Popliteal Cysts


Philippe Bourdila, MD

The knee is encapsulated in a watertight membrane. This is true of all joints. The inner aspect of this membrane is called the synovium. The synovium has a number of functions, including that of secreting a small amount of fluid that lubricates and nourishes the joint. This fluid is called synovial fluid.
When the joint is irritated or traumatized, the synovium will often respond by secreting an abnormally large amount of fluid ("water on the knee"). This fluid will occasionally make its way through the weakest part of the capsule (at the back of the knee) and this leads to the formation of a so-called cyst. Because the back of the knee is called the popliteal area, the cyst is called a popliteal cyst.

 

These cysts are not dangerous and are in no way related to cancerous tumors. A popliteal cyst is simply a sac filled with normal joint fluid. A cyst will vary in size within a given patient, depending on the quantity of fluid present in the knee. When the cyst is small, it is asymptomatic. However, when large it can cause pressure and be a source of pain. On rare occasions, the cyst can be large enough to exert pressure on the nerves or vessels in the back of the knee, in which case the patient may feel a burning sensation down the leg, or pins and needles. He or she may also note swelling of the leg. In certain cases, the cyst can also burst. This is associated with the sudden onset of pain and swelling in the calf. The condition can mimic phlebitis or a torn calf muscle.

 

Making the Diagnosis

Feeling a little bump behind the knee should immediately bring this diagnosis to mind. The bump can change in size from day to day. It is usually most obvious when the knee is straight. It can disappear outright when the knee is bent. A sonogram can confirm the diagnosis as well as identify its exact location and define its volume. This kind of cyst is usually the result of some problem within the knee joint itself. Therefore, the presence of popliteal cyst should alert the doctor to the possible presence of a torn cartilage, arthritis or other "intra-articular" pathology.

 

Treatment

Popliteal cysts will not uncommonly resolve on their own, as the fluid gets absorbed by the body or flows back into the knee joint.
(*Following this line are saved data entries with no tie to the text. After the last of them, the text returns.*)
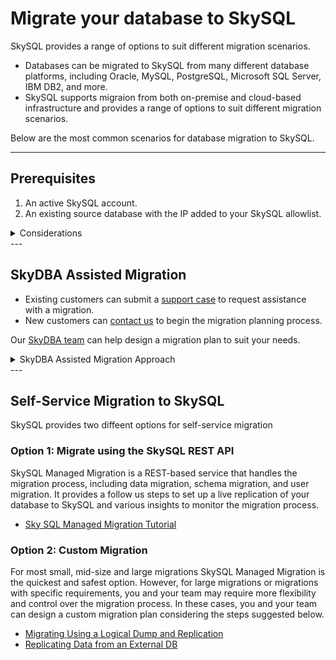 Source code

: # Migrate your database to SkySQL

SkySQL provides a range of options to suit different migration scenarios.
<ul>
   <li> Databases can be migrated to SkySQL from many different database platforms, including Oracle, MySQL, PostgreSQL, Microsoft SQL Server, IBM DB2, and more. </li>
   <li> SkySQL supports migraion from both on-premise and cloud-based infrastructure and provides a range of options to suit different migration scenarios. </li>
</ul>

Below are the most common scenarios for database migration to SkySQL.

---
## Prerequisites

1. An active SkySQL account. 
2. An existing source database with the IP added to your SkySQL allowlist.

<details>
<summary>Considerations</summary>
<br>

Ensure that your SkySQL servce deploymned configuration is compatible with your existing source database one, including:
<ul>
   <li><b>Deployment region</b> - Ensure that the SkySQL deployment region is the same as the source database region.</li>
   <li><b>Topology</b> - Enterprise Server Single node or with Replica(s)</li>
   <li> <b>Server version</b> - Ensure that the SkySQL server version is compatible with the source database version. </li>
   <li><b>Instance size</b> - Ensure that the SkySQL instance is compatible with the source database instance type and size</li>
   <li><b>Storage</b> - Ensure that the SkySQL storage type and size is compatible with the source database</li>
</br>
</details>
---

## SkyDBA Assisted Migration 

 - Existing customers can submit a [support case](https://support.skysql.com) to request assistance with a migration.
 - New customers can [contact us](mailto:support@skysql.com) to begin the migration planning process.

Our [SkyDBA team](https://skysqlinc.github.io/skysql-docs/FractionalDBA/) can help design a migration plan to suit your needs.

<details>
<summary>SkyDBA Assisted Migration Approach</summary>
<br>
 We use a multi-step process to assist customers with migrations:
<ul>
   <li><b>Assessment</b> of application requirements, inventory, and identified challenges</li>
   <li><b>Schema Migration</b> including tables, constraints, indexes, and views</li>
   <li><b>Application Code Migration</b> by porting and testing SQL and application code</li>
   <li><b>Data Migration and Replication</b> with import of data, with conversion to the new schema, and ongoing inbound replication of new data</li>
   <li><b>Quality Assurance</b> to assess data validity, data integrity, performance, accuracy of query results, stored code, and running code such as client applications, APIs, and batch jobs</li>
   <li><b>Cutover</b> including final database preparation, fallback planning, switchover, and decommissioning of old databases</li>
</br>
</details>
---

## Self-Service Migration to SkySQL

SkySQL provides two diffeent options for self-service migration 

### Option 1: Migrate using the SkySQL REST API
SkySQL Managed Migration is a REST-based service that handles the migration process, including data migration, schema migration, and user migration. It provides a follow us steps to set up a live replication of your database to SkySQL and various insights to monitor the migration process.

- [Sky SQL Managed Migration Tutorial](./SkySQL-managed-migration.md)

### Option 2: Custom Migration

For most small, mid-size and large migrations SkySQL Managed Migration is the quickest and safest option. However, for large migrations or migrations with specific requirements, you and your team may require more flexibility and control over the migration process. In these cases, you and your team can design a custom migration plan considering the steps suggested below.

- [Migrating Using a Logical Dump and Replication](https://skysqlinc.github.io/skysql-docs/Data%20loading,%20Migration/Migrating%20Using%20a%20Logical%20Dump%20and%20Replication/)
- [Replicating Data from an External DB](https://skysqlinc.github.io/skysql-docs/Data%20loading,%20Migration/Replicating%20data%20from%20external%20DB/)
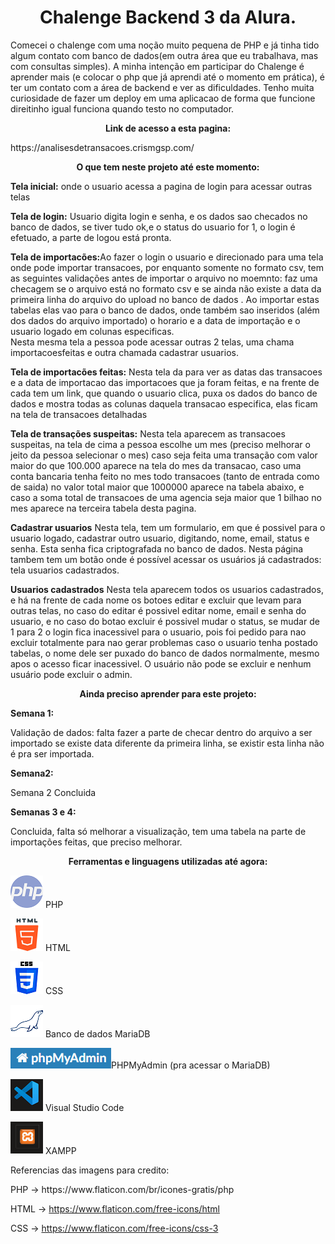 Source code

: <h1 align="center"><strong>Chalenge Backend 3 da Alura.</strong></h1>

Comecei o chalenge com uma noção muito pequena de PHP e já tinha tido algum contato com banco de dados(em outra área que eu trabalhava, mas com consultas simples).
 A minha intenção em participar do Chalenge é aprender mais (e colocar o php que já  aprendi até o momento em prática), é ter um contato com a área de backend e ver as dificuldades. Tenho muita curiosidade de fazer um deploy em uma aplicacao de forma que funcione direitinho igual funciona quando testo no computador.


<p align="center"><strong>Link de acesso a esta pagina:</strong></p>
https://analisesdetransacoes.crismgsp.com/


<p align="center"><strong>O que tem neste projeto até este momento:</strong></p>

<strong>Tela inicial:</strong> onde o usuario acessa a pagina de  login para acessar outras telas<br>

<strong>Tela de login:</strong> Usuario digita login e senha, e os dados sao checados no banco de dados, se tiver tudo ok,e o status do usuario for 1, o login é efetuado, a parte de logou está pronta. <br>

<strong>Tela de importacões:</strong>Ao fazer o login o usuario e direcionado para uma tela onde pode importar transacoes, por enquanto somente no formato csv, tem as seguintes validações antes de importar o arquivo no moemnto: faz uma checagem se o arquivo
está no formato csv e se ainda não existe a data da primeira linha do arquivo do upload no banco de dados . Ao importar estas tabelas elas vao para o banco de dados, onde também sao inseridos (além dos dados do arquivo importado) o horario e a data  de importação e o usuario logado em colunas especificas.<br>
Nesta mesma tela a pessoa pode acessar outras 2 telas, uma chama importacoesfeitas e outra chamada cadastrar usuarios.<br>

<strong>Tela de importacões feitas:</strong> Nesta tela da para ver as datas das transacoes e a data de importacao das importacoes que ja foram feitas, e na frente de cada tem um link, que quando o usuario clica, puxa os dados do banco de dados e mostra todas as colunas daquela transacao especifica, elas ficam na tela de transacoes detalhadas<br>

<strong>Tela de transações suspeitas:</strong> Nesta tela aparecem as transacoes suspeitas, na tela de cima a pessoa escolhe um mes (preciso melhorar o jeito da pessoa selecionar o mes) caso seja feita uma transação com valor maior do que 100.000 aparece na tela do mes da transacao, caso uma conta bancaria tenha feito no mes todo transacoes (tanto de entrada como de saida) no valor total maior que 1000000 aparece na tabela abaixo, e caso a soma total de transacoes de uma agencia seja maior que 1 bilhao no mes aparece na terceira tabela desta pagina.<br>

<strong>Cadastrar usuarios</strong> Nesta tela, tem um formulario, em que é possivel para o usuario logado, cadastrar outro usuario, digitando, nome, email, status e senha. Esta senha fica criptografada no banco de dados. Nesta página tambem tem um botão onde é possível acessar os usuários já cadastrados: tela usuarios cadastrados.<br>

<strong>Usuarios cadastrados</strong> Nesta tela aparecem todos os usuarios cadastrados, e há na frente de cada nome os botoes editar e excluir que levam para outras telas, no caso do editar é possivel editar nome, email e senha do usuario, e no caso do botao excluir é possivel mudar o status, se mudar de 1 para 2 o login fica inacessivel  para o usuario, pois foi pedido para nao excluir totalmente para nao gerar problemas caso o usuario tenha postado tabelas, o nome dele ser puxado do banco de dados normalmente, mesmo apos o acesso ficar inacessivel. O usuário não pode se excluir e nenhum usuário pode excluir o admin.
<br>

<p align="center"><strong>Ainda preciso aprender para este projeto:</strong></p>

<p><strong>Semana 1:</strong></p> 
Validação de dados: falta fazer a parte de checar dentro do arquivo a ser importado se existe data diferente da primeira linha, se existir esta linha não é pra ser importada.
<p><strong>Semana2:</strong></p> 
Semana 2 Concluida <br>
<p><strong>Semanas 3 e 4:</strong> </p> 
Concluida, falta só melhorar a visualização, tem uma tabela na parte de importações feitas, que preciso melhorar.
 <br>



<p align="center"><strong>Ferramentas e linguagens utilizadas até agora:</strong></p>
<p><img src='/assets/imagens/php.png' alt="simbolo PHP criado por Freepik - Flaticon"/> PHP </p>
<p><img src='/assets/imagens/html.png' alt="simbolo HTML criado por Freepik - Flaticon"/> HTML </p>
<p><img src='/assets/imagens/css.png' alt="simbolo CSS criado por Freepik - Flaticon"/> CSS </p>
<p><img src='/assets/imagens/mariadb.png'alt="simbolo MariaDB"/> Banco de dados MariaDB </p>
<p><img src='/assets/imagens/phpmyadmin.png' alt=" Imagem relacionada a PHPMyAdmin"/>PHPMyAdmin (pra acessar o MariaDB)  </p>
<p><img src='/assets/imagens/vscode.png' alt="simbolo VSCODE"/> Visual Studio Code </p>
<p><img src='/assets/imagens/xampp.png' alt="simbolo XAMPP"/> XAMPP <br> </p>



<p>Referencias das imagens para credito:</p>
PHP -> https://www.flaticon.com/br/icones-gratis/php

HTML -> https://www.flaticon.com/free-icons/html

CSS -> https://www.flaticon.com/free-icons/css-3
Since it is a completely benign condition, no other treatment is required.

On occasion the cyst is large enough that it warrants aspiration and even injection of a steroid solution, which helps ""dry it up." Because the cyst is related to problems within the knee joint, the persistence of a cyst may require a surgical procedure within the knee joint itself. Direct removal of the cyst is rarely warranted since the cyst tends to recur.